Give back exactly the stretch of data below from the line holding "other deployment groups.</span></span>" through the line holding "Microsoft Managed Desktop](prerequisites.md).</span></span>", both ends included, and leave the remaining lines out.

SOURCE DATA —
......
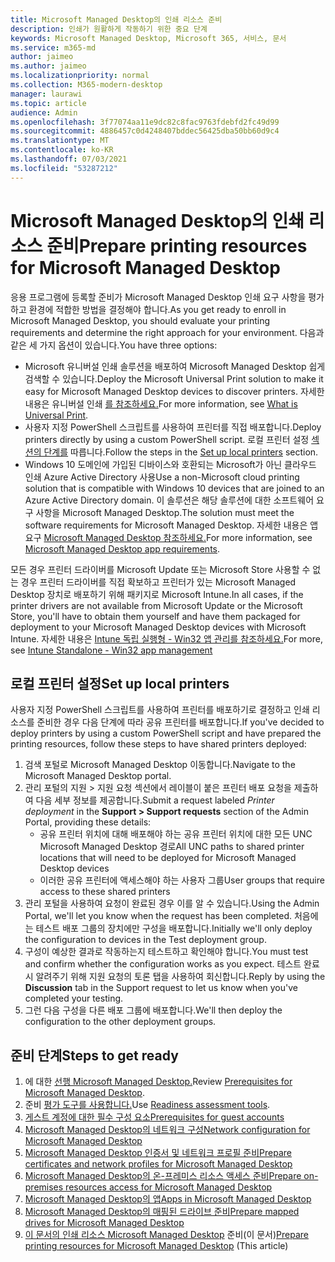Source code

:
 ```yaml
---
title: Microsoft Managed Desktop의 인쇄 리소스 준비
description: 인쇄가 원활하게 작동하기 위한 중요 단계
keywords: Microsoft Managed Desktop, Microsoft 365, 서비스, 문서
ms.service: m365-md
author: jaimeo
ms.author: jaimeo
ms.localizationpriority: normal
ms.collection: M365-modern-desktop
manager: laurawi
ms.topic: article
audience: Admin
ms.openlocfilehash: 3f77074aa11e9dc82c8fac9763fdebfd2fc49d99
ms.sourcegitcommit: 4886457c0d4248407bddec56425dba50bb60d9c4
ms.translationtype: MT
ms.contentlocale: ko-KR
ms.lasthandoff: 07/03/2021
ms.locfileid: "53287212"
---
```

# <a name="prepare-printing-resources-for-microsoft-managed-desktop"></a><span data-ttu-id="7b71a-104">Microsoft Managed Desktop의 인쇄 리소스 준비</span><span class="sxs-lookup"><span data-stu-id="7b71a-104">Prepare printing resources for Microsoft Managed Desktop</span></span>

<span data-ttu-id="7b71a-105">응용 프로그램에 등록할 준비가 Microsoft Managed Desktop 인쇄 요구 사항을 평가하고 환경에 적합한 방법을 결정해야 합니다.</span><span class="sxs-lookup"><span data-stu-id="7b71a-105">As you get ready to enroll in Microsoft Managed Desktop, you should evaluate your printing requirements and determine the right approach for your environment.</span></span> <span data-ttu-id="7b71a-106">다음과 같은 세 가지 옵션이 있습니다.</span><span class="sxs-lookup"><span data-stu-id="7b71a-106">You have three options:</span></span>

- <span data-ttu-id="7b71a-107">Microsoft 유니버설 인쇄 솔루션을 배포하여 Microsoft Managed Desktop 쉽게 검색할 수 있습니다.</span><span class="sxs-lookup"><span data-stu-id="7b71a-107">Deploy the Microsoft Universal Print solution to make it easy for Microsoft Managed Desktop devices to discover printers.</span></span> <span data-ttu-id="7b71a-108">자세한 내용은 유니버설 인쇄 [를 참조하세요.](/universal-print/fundamentals/universal-print-whatis)</span><span class="sxs-lookup"><span data-stu-id="7b71a-108">For more information, see [What is Universal Print](/universal-print/fundamentals/universal-print-whatis).</span></span>
- <span data-ttu-id="7b71a-109">사용자 지정 PowerShell 스크립트를 사용하여 프린터를 직접 배포합니다.</span><span class="sxs-lookup"><span data-stu-id="7b71a-109">Deploy printers directly by using a custom PowerShell script.</span></span> <span data-ttu-id="7b71a-110">로컬 프린터 설정 [섹션의 단계를](#set-up-local-printers) 따릅니다.</span><span class="sxs-lookup"><span data-stu-id="7b71a-110">Follow the steps in the [Set up local printers](#set-up-local-printers) section.</span></span>
- <span data-ttu-id="7b71a-111">Windows 10 도메인에 가입된 디바이스와 호환되는 Microsoft가 아닌 클라우드 인쇄 Azure Active Directory 사용</span><span class="sxs-lookup"><span data-stu-id="7b71a-111">Use a non-Microsoft cloud printing solution that is compatible with Windows 10 devices that are joined to an Azure Active Directory domain.</span></span> <span data-ttu-id="7b71a-112">이 솔루션은 해당 솔루션에 대한 소프트웨어 요구 사항을 Microsoft Managed Desktop.</span><span class="sxs-lookup"><span data-stu-id="7b71a-112">The solution must meet the software requirements for Microsoft Managed Desktop.</span></span> <span data-ttu-id="7b71a-113">자세한 내용은 앱 요구 [Microsoft Managed Desktop 참조하세요.](../service-description/mmd-app-requirements.md)</span><span class="sxs-lookup"><span data-stu-id="7b71a-113">For more information, see [Microsoft Managed Desktop app requirements](../service-description/mmd-app-requirements.md).</span></span>
 
<span data-ttu-id="7b71a-114">모든 경우 프린터 드라이버를 Microsoft Update 또는 Microsoft Store 사용할 수 없는 경우 프린터 드라이버를 직접 확보하고 프린터가 있는 Microsoft Managed Desktop 장치로 배포하기 위해 패키지로 Microsoft Intune.</span><span class="sxs-lookup"><span data-stu-id="7b71a-114">In all cases, if the printer drivers are not available from Microsoft Update or the Microsoft Store, you'll have to obtain them yourself and have them packaged for deployment to your Microsoft Managed Desktop devices with Microsoft Intune.</span></span> <span data-ttu-id="7b71a-115">자세한 내용은 [Intune 독립 실행형 - Win32 앱 관리를 참조하세요.](/mem/intune/apps/apps-win32-app-management)</span><span class="sxs-lookup"><span data-stu-id="7b71a-115">For more, see [Intune Standalone - Win32 app management](/mem/intune/apps/apps-win32-app-management)</span></span>

## <a name="set-up-local-printers"></a><span data-ttu-id="7b71a-116">로컬 프린터 설정</span><span class="sxs-lookup"><span data-stu-id="7b71a-116">Set up local printers</span></span>

<span data-ttu-id="7b71a-117">사용자 지정 PowerShell 스크립트를 사용하여 프린터를 배포하기로 결정하고 인쇄 리소스를 준비한 경우 다음 단계에 따라 공유 프린터를 배포합니다.</span><span class="sxs-lookup"><span data-stu-id="7b71a-117">If you've decided to deploy printers by using a custom PowerShell script and have prepared the printing resources, follow these steps to have shared printers deployed:</span></span>

1. <span data-ttu-id="7b71a-118">검색 포털로 Microsoft Managed Desktop 이동합니다.</span><span class="sxs-lookup"><span data-stu-id="7b71a-118">Navigate to the Microsoft Managed Desktop portal.</span></span>
2. <span data-ttu-id="7b71a-119">관리 포털의  지원 >  지원 요청 섹션에서 레이블이 붙은 프린터 배포 요청을 제출하여 다음 세부 정보를 제공합니다.</span><span class="sxs-lookup"><span data-stu-id="7b71a-119">Submit a request labeled *Printer deployment* in the **Support > Support requests** section of the Admin Portal, providing these details:</span></span>
    - <span data-ttu-id="7b71a-120">공유 프린터 위치에 대해 배포해야 하는 공유 프린터 위치에 대한 모든 UNC Microsoft Managed Desktop 경로</span><span class="sxs-lookup"><span data-stu-id="7b71a-120">All UNC paths to shared printer locations that will need to be deployed for Microsoft Managed Desktop devices</span></span>
    - <span data-ttu-id="7b71a-121">이러한 공유 프린터에 액세스해야 하는 사용자 그룹</span><span class="sxs-lookup"><span data-stu-id="7b71a-121">User groups that require access to these shared printers</span></span>
3. <span data-ttu-id="7b71a-122">관리 포털을 사용하여 요청이 완료된 경우 이를 알 수 있습니다.</span><span class="sxs-lookup"><span data-stu-id="7b71a-122">Using the Admin Portal, we'll let you know when the request has been completed.</span></span> <span data-ttu-id="7b71a-123">처음에는 테스트 배포 그룹의 장치에만 구성을 배포합니다.</span><span class="sxs-lookup"><span data-stu-id="7b71a-123">Initially we'll only deploy the configuration to devices in the Test deployment group.</span></span>
4. <span data-ttu-id="7b71a-124">구성이 예상한 결과로 작동하는지 테스트하고 확인해야 합니다.</span><span class="sxs-lookup"><span data-stu-id="7b71a-124">You must test and confirm whether the configuration works as you expect.</span></span> <span data-ttu-id="7b71a-125">테스트 완료  시 알려주기 위해 지원 요청의 토론 탭을 사용하여 회신합니다.</span><span class="sxs-lookup"><span data-stu-id="7b71a-125">Reply by using the **Discussion** tab in the Support request to let us know when you've completed your testing.</span></span>
5. <span data-ttu-id="7b71a-126">그런 다음 구성을 다른 배포 그룹에 배포합니다.</span><span class="sxs-lookup"><span data-stu-id="7b71a-126">We'll then deploy the configuration to the other deployment groups.</span></span>

## <a name="steps-to-get-ready"></a><span data-ttu-id="7b71a-127">준비 단계</span><span class="sxs-lookup"><span data-stu-id="7b71a-127">Steps to get ready</span></span>

1. <span data-ttu-id="7b71a-128">에 대한 [선행 Microsoft Managed Desktop.](prerequisites.md)</span><span class="sxs-lookup"><span data-stu-id="7b71a-128">Review [Prerequisites for Microsoft Managed Desktop](prerequisites.md).</span></span>
2. <span data-ttu-id="7b71a-129">준비 [평가 도구를 사용합니다.](readiness-assessment-tool.md)</span><span class="sxs-lookup"><span data-stu-id="7b71a-129">Use [Readiness assessment tools](readiness-assessment-tool.md).</span></span>
3. [<span data-ttu-id="7b71a-130">게스트 계정에 대한 필수 구성 요소</span><span class="sxs-lookup"><span data-stu-id="7b71a-130">Prerequisites for guest accounts</span></span>](guest-accounts.md)
4. [<span data-ttu-id="7b71a-131">Microsoft Managed Desktop의 네트워크 구성</span><span class="sxs-lookup"><span data-stu-id="7b71a-131">Network configuration for Microsoft Managed Desktop</span></span>](network.md)
5. [<span data-ttu-id="7b71a-132">Microsoft Managed Desktop 인증서 및 네트워크 프로필 준비</span><span class="sxs-lookup"><span data-stu-id="7b71a-132">Prepare certificates and network profiles for Microsoft Managed Desktop</span></span>](certs-wifi-lan.md)
6. [<span data-ttu-id="7b71a-133">Microsoft Managed Desktop의 온-프레미스 리소스 액세스 준비</span><span class="sxs-lookup"><span data-stu-id="7b71a-133">Prepare on-premises resources access for Microsoft Managed Desktop</span></span>](authentication.md)
7. [<span data-ttu-id="7b71a-134">Microsoft Managed Desktop의 앱</span><span class="sxs-lookup"><span data-stu-id="7b71a-134">Apps in Microsoft Managed Desktop</span></span>](apps.md)
8. [<span data-ttu-id="7b71a-135">Microsoft Managed Desktop의 매핑된 드라이브 준비</span><span class="sxs-lookup"><span data-stu-id="7b71a-135">Prepare mapped drives for Microsoft Managed Desktop</span></span>](mapped-drives.md)
9. <span data-ttu-id="7b71a-136">[이 문서의 인쇄 리소스 Microsoft Managed Desktop](printing.md) 준비(이 문서)</span><span class="sxs-lookup"><span data-stu-id="7b71a-136">[Prepare printing resources for Microsoft Managed Desktop](printing.md) (This article)</span></span>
......
ANSWER TO THE EXERCISE —
5. <span data-ttu-id="7b71a-126">그런 다음 구성을 다른 배포 그룹에 배포합니다.</span><span class="sxs-lookup"><span data-stu-id="7b71a-126">We'll then deploy the configuration to the other deployment groups.</span></span>

## <a name="steps-to-get-ready"></a><span data-ttu-id="7b71a-127">준비 단계</span><span class="sxs-lookup"><span data-stu-id="7b71a-127">Steps to get ready</span></span>

1. <span data-ttu-id="7b71a-128">에 대한 [선행 Microsoft Managed Desktop.](prerequisites.md)</span><span class="sxs-lookup"><span data-stu-id="7b71a-128">Review [Prerequisites for Microsoft Managed Desktop](prerequisites.md).</span></span>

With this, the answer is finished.